My Plan to Build Aligned Superintelligence

2ish months ago, I realized making sure superintelligent AI doesn’t kill everyone was the biggest problem period. I resolved to understand and maybe help solve the problem. A friend of mine who does alignment research said that, in order to clarify my thinking, I should sit down and try to write my best solution to aligning a superintelligent AI in an hour. I did this, and found it extremely helpful; I then edited it and stared angrily at it for a few more hours to make it less embarrassing to post on Lesswrong. This is, so far, my best plan to solve AI alignment. I found writing this very helpful for clarifying my own model of alignment, and what I was still confused about. I would highly recommend other people starting to think about AI alignment try this exercise. Enjoy!

Problem Statement

To solve alignment and build an aligned artificial general intelligence, you’d need a smarter-than-human system that does what you want it to do, you’d need some confidence that it will do this thing before you hand it a machete and say “sure, do whatever,” and you’d also probably need it to change its behavior in response to you telling it to not do something, telling you what to do, etc., but in a way that represents what you’re actually asking it to do, not some proxy that it can mess with. You’d also need to do this before anyone makes an unaligned AGI, and it would have to prevent new people from making unaligned AGIs.

To do this, you want an AGI that understands what you actually want to happen in the real physical world, is incentivized to model this instead of optimizing on one specific criterion like “I see a video of the thing that maximizes my reward,” and will change its behavior in response to you indicating you want it to do something else. It seems like this kind of system would need to be actively trying to do something similar to how we “do science” to figure out about the world. Instead of optimizing one specific criterion, which it could game, like n of people who press an “I’m happy” button or smile in front of a camera, it would understand there’s some sort of underlying process, that specific details are proxies for, that it’s trying to model.

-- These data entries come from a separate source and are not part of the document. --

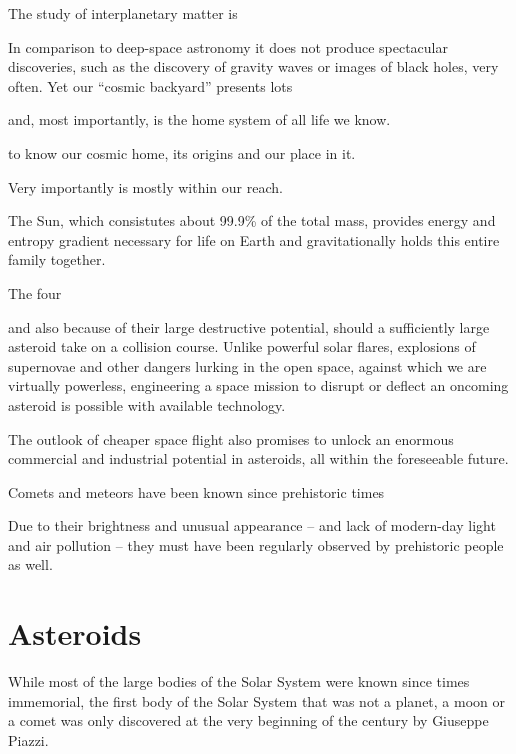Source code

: 
The study of interplanetary matter is 

In comparison to deep-space astronomy it does not produce spectacular discoveries,
such as the discovery of gravity waves or images of black holes, very often.
Yet our ``cosmic backyard'' presents lots 

and, most importantly, is the home system of all life we know.

to know our cosmic home, its origins and our place in it.

Very importantly is mostly within our reach.

The Sun, which consistutes about \num{99.9}\% of the total mass, provides energy and entropy gradient
necessary for life on Earth and gravitationally holds this entire family together.

The four 

and also because of their large destructive potential, should a sufficiently large asteroid take on a collision course.
Unlike powerful solar flares, explosions of supernovae and other dangers lurking in the open space, against which we are
virtually powerless, engineering a space mission to disrupt or deflect an oncoming asteroid is possible with
available technology.

The outlook of cheaper space flight also promises to unlock an enormous commercial and industrial potential in asteroids,
all within the foreseeable future.

Comets and meteors have been known since prehistoric times

Due to their brightness and unusual appearance -- and lack of modern-day light and air pollution -- they
must have been regularly observed by prehistoric people as well.



\section{Asteroids} \label{aa}
    While most of the large bodies of the Solar System were known since times immemorial,
    the first body of the Solar System that was not a planet, a moon or a comet was only discovered at
    the very beginning of the  century by Giuseppe Piazzi.

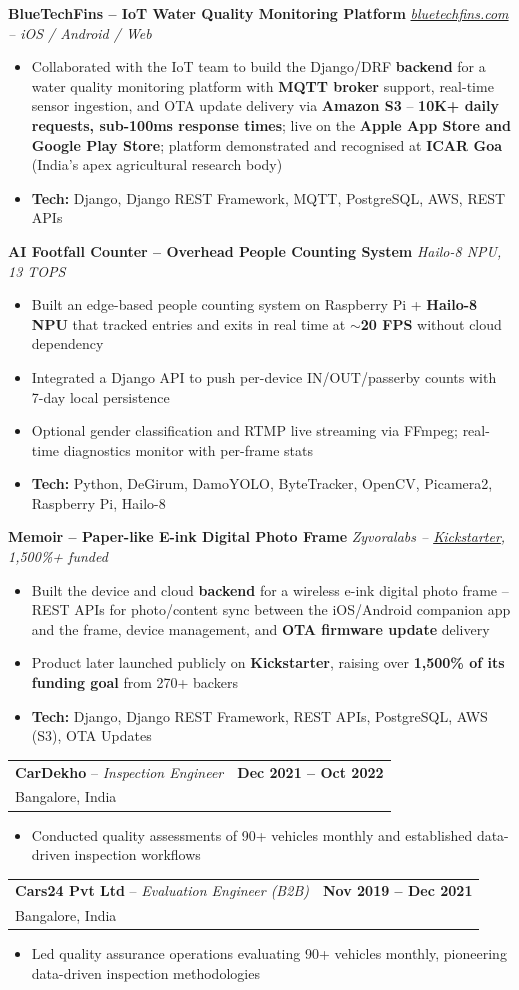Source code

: \documentclass[letterpaper,10.5pt]{article}
\makeatletter
\newcommand{\resumeItem}[1]{
  \item\small{#1\vspace{1pt}}
}
\newcommand{\resumeRole}[4]{
  \vspace{-1pt}\item[]
    \begin{tabular*}{\textwidth}{l@{\extracolsep{\fill}}r}
      \textbf{#1} -- \textit{#3} & \textbf{#2}\\
      \small #4 &  \\
    \end{tabular*}\vspace{-4pt}
}
\newcommand{\bulletListStart}{\begin{itemize}[leftmargin=0.2in, itemsep=0pt, topsep=1pt]}
\newcommand{\bulletListEnd}{\end{itemize}\vspace{2pt}}
\newcommand{\projectEntry}[2]{
  \needspace{4\baselineskip}
  \vspace{4pt}
  {\small\textbf{#1}} \hfill {\small\textit{#2}}\\[-6pt]
}
\makeatother
\begin{document}
  \projectEntry{BlueTechFins -- IoT Water Quality Monitoring Platform}{\href{https://bluetechfins.com/}{bluetechfins.com} -- iOS / Android / Web}
  \bulletListStart
    \resumeItem{Collaborated with the IoT team to build the Django/DRF \textbf{backend} for a water quality monitoring platform with \textbf{MQTT broker} support, real-time sensor ingestion, and OTA update delivery via \textbf{Amazon S3} -- \textbf{10K+ daily requests, sub-100ms response times}; live on the \textbf{Apple App Store and Google Play Store}; platform demonstrated and recognised at \textbf{ICAR Goa} (India's apex agricultural research body)}
    \resumeItem{\textbf{Tech:} Django, Django REST Framework, MQTT, PostgreSQL, AWS, REST APIs}
  \bulletListEnd

  \projectEntry{AI Footfall Counter -- Overhead People Counting System}{Hailo-8 NPU, 13 TOPS}
  \bulletListStart
    \resumeItem{Built an edge-based people counting system on Raspberry Pi + \textbf{Hailo-8 NPU} that tracked entries and exits in real time at \textbf{$\sim$20 FPS} without cloud dependency}
    \resumeItem{Integrated a Django API to push per-device IN/OUT/passerby counts with 7-day local persistence}
    \resumeItem{Optional gender classification and RTMP live streaming via FFmpeg; real-time diagnostics monitor with per-frame stats}
    \resumeItem{\textbf{Tech:} Python, DeGirum, DamoYOLO, ByteTracker, OpenCV, Picamera2, Raspberry Pi, Hailo-8}
  \bulletListEnd

  \projectEntry{Memoir -- Paper-like E-ink Digital Photo Frame}{Zyvoralabs -- \href{https://www.kickstarter.com/projects/698611014/memoir-a-paper-like-e-ink-digital-frame}{Kickstarter}, 1,500\%+ funded}
  \bulletListStart
    \resumeItem{Built the device and cloud \textbf{backend} for a wireless e-ink digital photo frame -- REST APIs for photo/content sync between the iOS/Android companion app and the frame, device management, and \textbf{OTA firmware update} delivery}
    \resumeItem{Product later launched publicly on \textbf{Kickstarter}, raising over \textbf{1,500\% of its funding goal} from 270+ backers}
    \resumeItem{\textbf{Tech:} Django, Django REST Framework, REST APIs, PostgreSQL, AWS (S3), OTA Updates}
  \bulletListEnd

  \resumeRole
    {CarDekho}{Dec 2021 -- Oct 2022}
    {Inspection Engineer}{Bangalore, India}
  \bulletListStart
    \resumeItem{Conducted quality assessments of 90+ vehicles monthly and established data-driven inspection workflows}
  \bulletListEnd

  \resumeRole
    {Cars24 Pvt Ltd}{Nov 2019 -- Dec 2021}
    {Evaluation Engineer (B2B)}{Bangalore, India}
  \bulletListStart
    \resumeItem{Led quality assurance operations evaluating 90+ vehicles monthly, pioneering data-driven inspection methodologies}
  \bulletListEnd
\end{document}
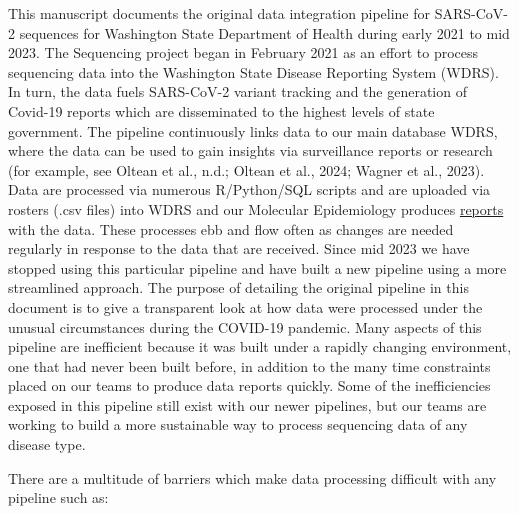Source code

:\documentclass[
]{agujournal2019}
\begin{document}
This manuscript documents the original data integration pipeline for
SARS-CoV-2 sequences for Washington State Department of Health during
early 2021 to mid 2023. The Sequencing project began in February 2021 as
an effort to process sequencing data into the Washington State Disease
Reporting System (WDRS). In turn, the data fuels SARS-CoV-2 variant
tracking and the generation of Covid-19 reports which are disseminated
to the highest levels of state government. The pipeline continuously
links data to our main database WDRS, where the data can be used to gain
insights via surveillance reports or research (for example, see Oltean
et al., n.d.; Oltean et al., 2024; Wagner et al., 2023). Data are
processed via numerous R/Python/SQL scripts and are uploaded via rosters
(.csv files) into WDRS and our Molecular Epidemiology produces
\href{https://doh.wa.gov/sites/default/files/2022-02/420-316-SequencingAndVariantsReport.pdf}{reports}
with the data. These processes ebb and flow often as changes are needed
regularly in response to the data that are received. Since mid 2023 we
have stopped using this particular pipeline and have built a new
pipeline using a more streamlined approach. The purpose of detailing the
original pipeline in this document is to give a transparent look at how
data were processed under the unusual circumstances during the COVID-19
pandemic. Many aspects of this pipeline are inefficient because it was
built under a rapidly changing environment, one that had never been
built before, in addition to the many time constraints placed on our
teams to produce data reports quickly. Some of the inefficiencies
exposed in this pipeline still exist with our newer pipelines, but our
teams are working to build a more sustainable way to process sequencing
data of any disease type.

There are a multitude of barriers which make data processing difficult
with any pipeline such as:
\end{document}
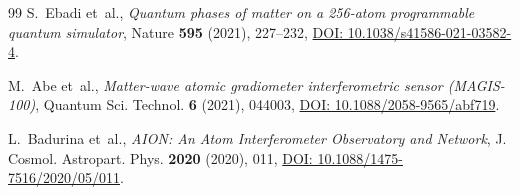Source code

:\documentclass[11pt,a4paper,reqno]{amsart}
\theoremstyle{definition}
\numberwithin{equation}{section}
\begin{document}
\begin{thebibliography}{99}
S.~Ebadi et~al.,
\emph{Quantum phases of matter on a 256-atom programmable quantum simulator},
Nature \textbf{595} (2021), 227--232, \href{https://doi.org/10.1038/s41586-021-03582-4}{DOI: 10.1038/s41586-021-03582-4}.

M.~Abe et~al.,
\emph{Matter-wave atomic gradiometer interferometric sensor (MAGIS-100)},
Quantum Sci. Technol. \textbf{6} (2021), 044003, \href{https://doi.org/10.1088/2058-9565/abf719}{DOI: 10.1088/2058-9565/abf719}.

L.~Badurina et~al.,
\emph{AION: An Atom Interferometer Observatory and Network},
J. Cosmol. Astropart. Phys. \textbf{2020} (2020), 011, \href{https://doi.org/10.1088/1475-7516/2020/05/011}{DOI: 10.1088/1475-7516/2020/05/011}.

\end{thebibliography}
\end{document}
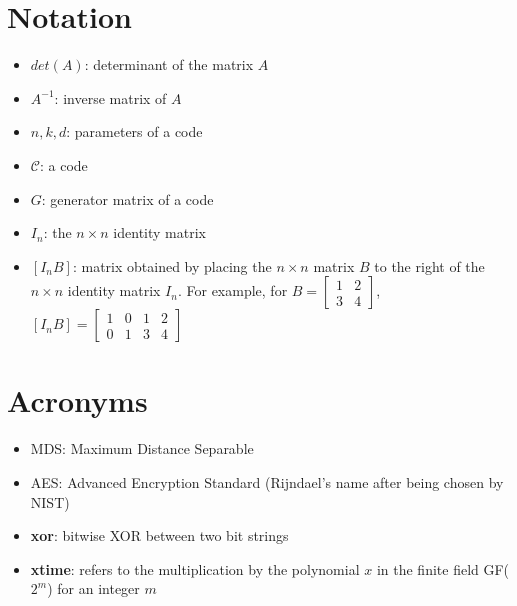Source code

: \documentclass{report}
\begin{document}
\section{Notation}
\begin{itemize}
    \item $det(A)$: determinant of the matrix $A$
    \item $A^{-1}$: inverse matrix of $A$
    \item $n, k, d$: parameters of a code
    \item $\mathcal{C}$: a code
    \item $G$: generator matrix of a code
    \item $I_n$: the $n \times n$ identity matrix
    \item $[I_nB]$: matrix obtained by placing the $n \times n$ matrix $B$ to the right of the $n \times n$ identity matrix $I_n$. For example, for $B = \begin{bmatrix}1 & 2 \\ 3 & 4\end{bmatrix}$, $[I_nB] = \begin{bmatrix} 1 & 0 & 1 & 2 \\ 0 & 1 & 3 & 4\end{bmatrix}$
\end{itemize}

\section{Acronyms}
\begin{itemize}
    \item MDS: Maximum Distance Separable
    \item AES: Advanced Encryption Standard (Rijndael's name after being chosen by NIST)
    \item \textbf{xor}: bitwise XOR between two bit strings
    \item \textbf{xtime}: refers to the multiplication by the polynomial $x$ in the finite field GF($2^m$) for an integer $m$
\end{itemize}
\end{document}
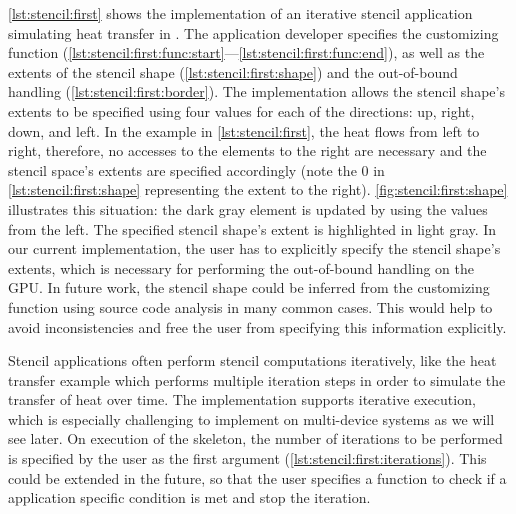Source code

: \autoref{lst:stencil:first} shows the implementation of an iterative stencil application simulating heat transfer in \SkelCL.
The application developer specifies the customizing function (\autoref{lst:stencil:first:func:start}---\autoref{lst:stencil:first:func:end}), as well as the extents of the stencil shape (\autoref{lst:stencil:first:shape}) and the out-of-bound handling (\autoref{lst:stencil:first:border}).
The  implementation allows the stencil shape's extents to be specified using four values for each of the directions:
up, right, down, and left.
In the example in \autoref{lst:stencil:first}, the heat flows from left to right, therefore, no accesses to the elements to the right are necessary and the stencil space's extents are specified accordingly (note the $0$ in \autoref{lst:stencil:first:shape} representing the extent to the right).
\autoref{fig:stencil:first:shape} illustrates this situation: the dark gray element is updated by using the values from the left.
The specified stencil shape's extent is highlighted in light gray.
In our current implementation, the user has to explicitly specify the stencil shape's extents, which is necessary for performing the out-of-bound handling on the GPU.
In future work, the stencil shape could be inferred from the customizing function using source code analysis in many common cases.
This would help to avoid inconsistencies and free the user from specifying this information explicitly.

Stencil applications often perform stencil computations iteratively, like the heat transfer example which performs multiple iteration steps in order to simulate the transfer of heat over time.
The  implementation supports iterative execution, which is especially challenging to implement on multi-device systems as we will see later.
On execution of the skeleton, the number of iterations to be performed is specified by the user as the first argument (\autoref{lst:stencil:first:iterations}).
This could be extended in the future, so that the user specifies a function to check if a application specific condition is met and stop the iteration.


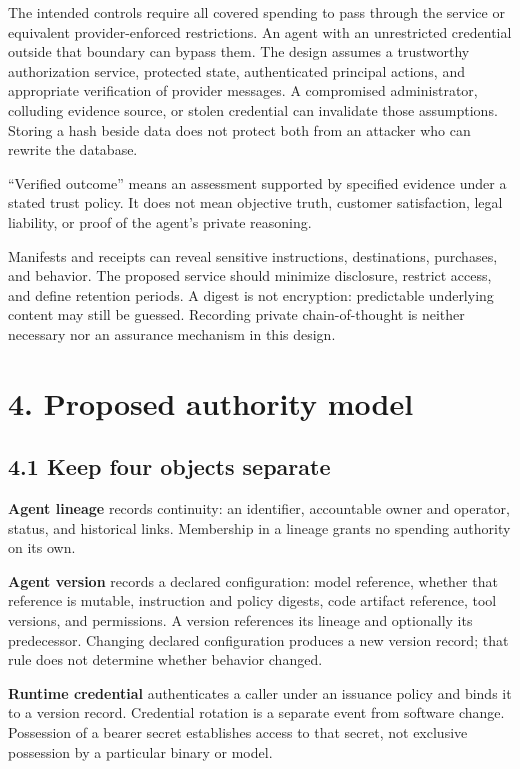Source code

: \documentclass[
  11pt,
  letterpaper,
]{article}
\begin{document}
The intended controls require all covered spending to pass through the
service or equivalent provider-enforced restrictions. An agent with an
unrestricted credential outside that boundary can bypass them. The
design assumes a trustworthy authorization service, protected state,
authenticated principal actions, and appropriate verification of
provider messages. A compromised administrator, colluding evidence
source, or stolen credential can invalidate those assumptions. Storing a
hash beside data does not protect both from an attacker who can rewrite
the database.

``Verified outcome'' means an assessment supported by specified evidence
under a stated trust policy. It does not mean objective truth, customer
satisfaction, legal liability, or proof of the agent's private
reasoning.

Manifests and receipts can reveal sensitive instructions, destinations,
purchases, and behavior. The proposed service should minimize
disclosure, restrict access, and define retention periods. A digest is
not encryption: predictable underlying content may still be guessed.
Recording private chain-of-thought is neither necessary nor an assurance
mechanism in this design.

\section{4. Proposed authority model}\label{proposed-authority-model}

\subsection{4.1 Keep four objects
separate}\label{keep-four-objects-separate}

\textbf{Agent lineage} records continuity: an identifier, accountable
owner and operator, status, and historical links. Membership in a
lineage grants no spending authority on its own.

\textbf{Agent version} records a declared configuration: model
reference, whether that reference is mutable, instruction and policy
digests, code artifact reference, tool versions, and permissions. A
version references its lineage and optionally its predecessor. Changing
declared configuration produces a new version record; that rule does not
determine whether behavior changed.

\textbf{Runtime credential} authenticates a caller under an issuance
policy and binds it to a version record. Credential rotation is a
separate event from software change. Possession of a bearer secret
establishes access to that secret, not exclusive possession by a
particular binary or model.
\end{document}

We sometimes take this quality for granted because humans actually care about things in the real world, since our training environment required us to locate and consume real food with specific nutrients so we could walk around and make real babies. Part of the tricky bit is what reward you actually put in place that correlates with “Do x things in the real world” and not just “patterns of camera data that match the original training set I gave you,” or “some heuristic that correlates to humans smiling in the training distribution but is actually best matched by a weird pattern to tile the universe in outside of the training distribution.” It seems like whatever you do to make this happen doesn’t involve just trying to program some kind of friendliness/deference. If you ask an AI to turn a brick into a diamond, and it projects a video of a brick turning into a diamond in front of your camera, it’s not necessarily going like “haha, I am deceiving the human into thinking there is a brick turning into a diamond here, but really there isn’t!!!” It’s quite likely the reasoning process seems more like “I want to make it s. t. there’s this video output, this is the most efficient way to do it given my available resources.” Similarly, if you try to ask it to defer to you/map your preferences before it does something, but it can simulate a better/easier to work with version of “you,” it seems pretty likely to do this unless you know you’re getting it to care about You, Real Human Who Is Making AGI.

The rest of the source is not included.